§ Your objective:
From the first line to the last, output the data exactly as it stands, minus its pictures.

***

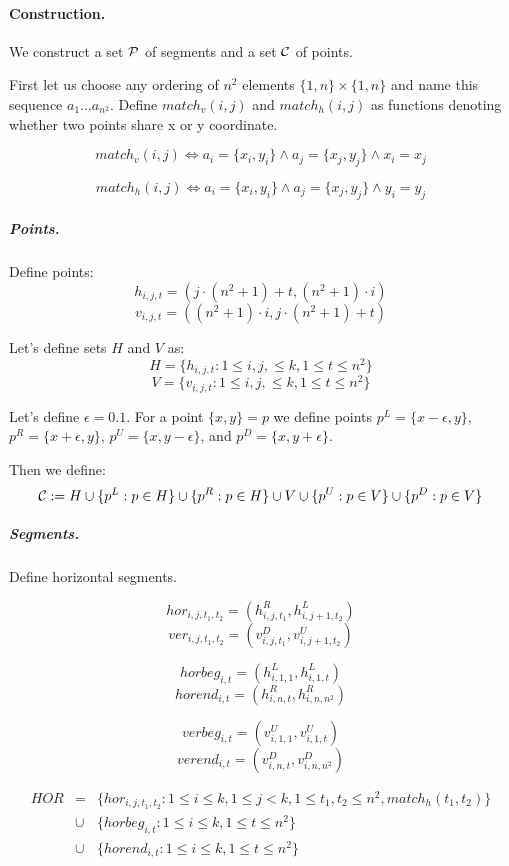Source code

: \paragraph{Construction.}
We construct a set $\mathcal{P}$ of segments and a set $\mathcal{C}$
of points.

First let us choose any ordering of $n^2$ elements
$\{1,n\} \times \{1,n\}$ and name this sequence $a_1 \ldots a_{n^2}$.
Define $match_v(i, j)$ and $match_h(i, j)$
as functions denoting whether two points share x or y coordinate.

$$match_v(i, j) \iff
a_i = \{x_i, y_i\} \land a_j = \{x_j, y_j\} \land x_i = x_j$$

$$match_h(i, j) \iff
a_i = \{x_i, y_i\} \land a_j = \{x_j, y_j\} \land y_i = y_j$$


\subparagraph{Points.}

Define points:
	$$h_{i, j, t} = (j \cdot (n^2+1) + t, (n^2+1) \cdot i)$$
	$$v_{i, j, t} = ((n^2+1) \cdot i, j \cdot (n^2+1) + t)$$
	
Let's define sets $H$ and $V$ as:
$$H = \{h_{i, j, t} : 1 \le i, j, \le k, 1 \le t \le n^2\}$$
$$V = \{v_{i, j, t} : 1 \le i, j, \le k, 1 \le t \le n^2\}$$
	
Let's define $\epsilon = 0.1$.
For a point $\{x, y\} = p$ we define points
$p^{L} = \{x - \epsilon, y\}$,
$p^{R} = \{x + \epsilon, y\}$,
$p^{U} = \{x, y - \epsilon\}$,
and $p^{D} = \{x, y + \epsilon\}$.

Then we define:
$$\mathcal{C} := H \cup \{p^L : p \in H\} \cup \{p^R : p \in H\}
\cup V \cup \{p^U : p \in V\} \cup \{p^D : p \in V\} $$


\subparagraph{Segments.}
Define horizontal segments.

$$hor_{i, j, t_1, t_2} = (h^R_{i,j,t_1}, h^L_{i, j+1, t_2})$$
$$ver_{i, j, t_1, t_2} = (v^D_{i,j,t_1}, v^U_{i, j+1, t_2})$$

$$horbeg_{i, t} = (h^L_{i, 1, 1}, h^L_{i, 1, t})$$
$$horend_{i, t} = (h^R_{i, n, t}, h^R_{i, n, n^2})$$


$$verbeg_{i, t} = (v^U_{i, 1, 1}, v^U_{i, 1, t})$$
$$verend_{i, t} = (v^D_{i, n, t}, v^D_{i, n, n^2})$$

\begin{eqnarray*}
HOR &= &\{hor_{i, j, t_1, t_2} : 1 \le i \le k, 1 \le j < k,
1 \le t_1, t_2 \le n^2, match_h(t_1, t_2)\} \\
&\cup &\{horbeg_{i,t} : 1 \le i \le k, 1 \le t \le n^2\}
\\
&\cup &\{horend_{i,t} : 1 \le i \le k, 1 \le t \le n^2\}
\end{eqnarray*}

***

§ Task response:
Source code

: \paragraph{Construction.}
We construct a set $\mathcal{P}$ of segments and a set $\mathcal{C}$
of points.

First let us choose any ordering of $n^2$ elements
$\{1,n\} \times \{1,n\}$ and name this sequence $a_1 \ldots a_{n^2}$.
Define $match_v(i, j)$ and $match_h(i, j)$
as functions denoting whether two points share x or y coordinate.

$$match_v(i, j) \iff
a_i = \{x_i, y_i\} \land a_j = \{x_j, y_j\} \land x_i = x_j$$

$$match_h(i, j) \iff
a_i = \{x_i, y_i\} \land a_j = \{x_j, y_j\} \land y_i = y_j$$


\subparagraph{Points.}

Define points:
	$$h_{i, j, t} = (j \cdot (n^2+1) + t, (n^2+1) \cdot i)$$
	$$v_{i, j, t} = ((n^2+1) \cdot i, j \cdot (n^2+1) + t)$$
	
Let's define sets $H$ and $V$ as:
$$H = \{h_{i, j, t} : 1 \le i, j, \le k, 1 \le t \le n^2\}$$
$$V = \{v_{i, j, t} : 1 \le i, j, \le k, 1 \le t \le n^2\}$$
	
Let's define $\epsilon = 0.1$.
For a point $\{x, y\} = p$ we define points
$p^{L} = \{x - \epsilon, y\}$,
$p^{R} = \{x + \epsilon, y\}$,
$p^{U} = \{x, y - \epsilon\}$,
and $p^{D} = \{x, y + \epsilon\}$.

Then we define:
$$\mathcal{C} := H \cup \{p^L : p \in H\} \cup \{p^R : p \in H\}
\cup V \cup \{p^U : p \in V\} \cup \{p^D : p \in V\} $$


\subparagraph{Segments.}
Define horizontal segments.

$$hor_{i, j, t_1, t_2} = (h^R_{i,j,t_1}, h^L_{i, j+1, t_2})$$
$$ver_{i, j, t_1, t_2} = (v^D_{i,j,t_1}, v^U_{i, j+1, t_2})$$

$$horbeg_{i, t} = (h^L_{i, 1, 1}, h^L_{i, 1, t})$$
$$horend_{i, t} = (h^R_{i, n, t}, h^R_{i, n, n^2})$$


$$verbeg_{i, t} = (v^U_{i, 1, 1}, v^U_{i, 1, t})$$
$$verend_{i, t} = (v^D_{i, n, t}, v^D_{i, n, n^2})$$

\begin{eqnarray*}
HOR &= &\{hor_{i, j, t_1, t_2} : 1 \le i \le k, 1 \le j < k,
1 \le t_1, t_2 \le n^2, match_h(t_1, t_2)\} \\
&\cup &\{horbeg_{i,t} : 1 \le i \le k, 1 \le t \le n^2\}
\\
&\cup &\{horend_{i,t} : 1 \le i \le k, 1 \le t \le n^2\}
\end{eqnarray*}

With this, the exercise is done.